That's my friend eRiK. My mother emphatically titles him "eRiK the Dane." eRiK and I studied Physics and Math together as undergraduates at The University of California at Berkeley. We share a great love of understanding, and whenever something's puzzling me, from Set Theory to counting cards in BlackJack, I turn to him.
He's been singing the praises of the show RadioLab on NPR lately and he was particularly stricken by a comment made by the well known Columbia University Physicist Brain Greene. Dr. Greene was discussing the expansion of the universe, and, this is hearsay now, he said that there is no center to the expansion. No origin, no point away from which things are expanding. This is, as eRiK said, unsettling. If you were blowing a bubble with chewing gum, bubble swelling from your mouth, the rate of expansion would be greatest at your lips where the mass of sticky stuff was being stretched into a sheet. If you were pulling a rubber band with your index fingers the rate of expansion would be highest near your digits and lower elsewhere. The point I'm trying to get across is that it's difficult to think of examples of isotropic expansion of objects. This means spatially and directionally uniform expansion. A pizza pie made from a lump of dough is expanded into a sheet in a roughly constant spatial manner, but the spread is not directionally uniform, it is expanded radially, out from the center. Dr. Greene's comment means that there is no direction or origin associated with the universes growth. As astrophysicists and astronomers watch stars getting farther away from eachother, it appears to be happening in the same way everywhere. At the very least this means that the universe itself must behave differently from every object in it.
There is one example that is a bit comforting : imagine that you lived on a line, confined to one dimension. Further, lets say this line was connected at the ends, an infinite hoop of 1D existence. If "something" caused this circle to grow radially out from the center (which wouldn't be a part of the line itself of course), to those living on the line segment, it would appear as if everything was expanding isotropically. We could extend this idea to a 4 dimensional space-time as a hoop embedded in a higher dimensional space, but this is pure speculation.

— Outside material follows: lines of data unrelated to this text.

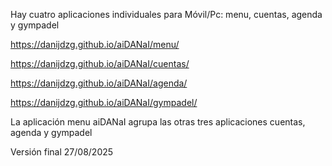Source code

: Hay cuatro aplicaciones individuales para Móvil/Pc: menu, cuentas, agenda y gympadel 

https://danijdzg.github.io/aiDANaI/menu/

https://danijdzg.github.io/aiDANaI/cuentas/

https://danijdzg.github.io/aiDANaI/agenda/

https://danijdzg.github.io/aiDANaI/gympadel/

La aplicación menu aiDANaI agrupa las otras tres aplicaciones cuentas, agenda y gympadel 

Versión final 27/08/2025
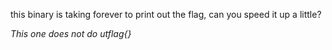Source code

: this binary is taking forever to print out the flag, can you speed it up a little?



*This one does not do utflag{}*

This brings us to the topic that motivated the title of this post. What would it feel like to come to the edge of a universe? I don't know that such a boundary exists or not, but we can certainly conceptualize a space like our own with well defined boundaries. This is not like being in a room with boundaries. The repulsive forces that we experience as a result of encountering walls are just that: fields of force. A boundary of space must be very different. There wouldn't necessarily be any repulsive force, I imagine it more like asking a person to reach into the 14th dimension or backward in time. It doesn't even make sense to try and conceptualize it. There is simply nothing to try or do or a direction to move in or a place to point to or anything. This is the closest thing I can imagine to arriving at a boundary to space. Not only would there be nothing there, our perceptual abilities would probably be quite stymied by such a thing. Again I have found myself in the slippery slope of speculation, and I invite others to weigh in on this. I'm not sure that anybody has the required personal experience to comment on this but I am sure that somebody could, in the great tradition of doing so in physics, suggest a thought experiment which would shed some light on the subject.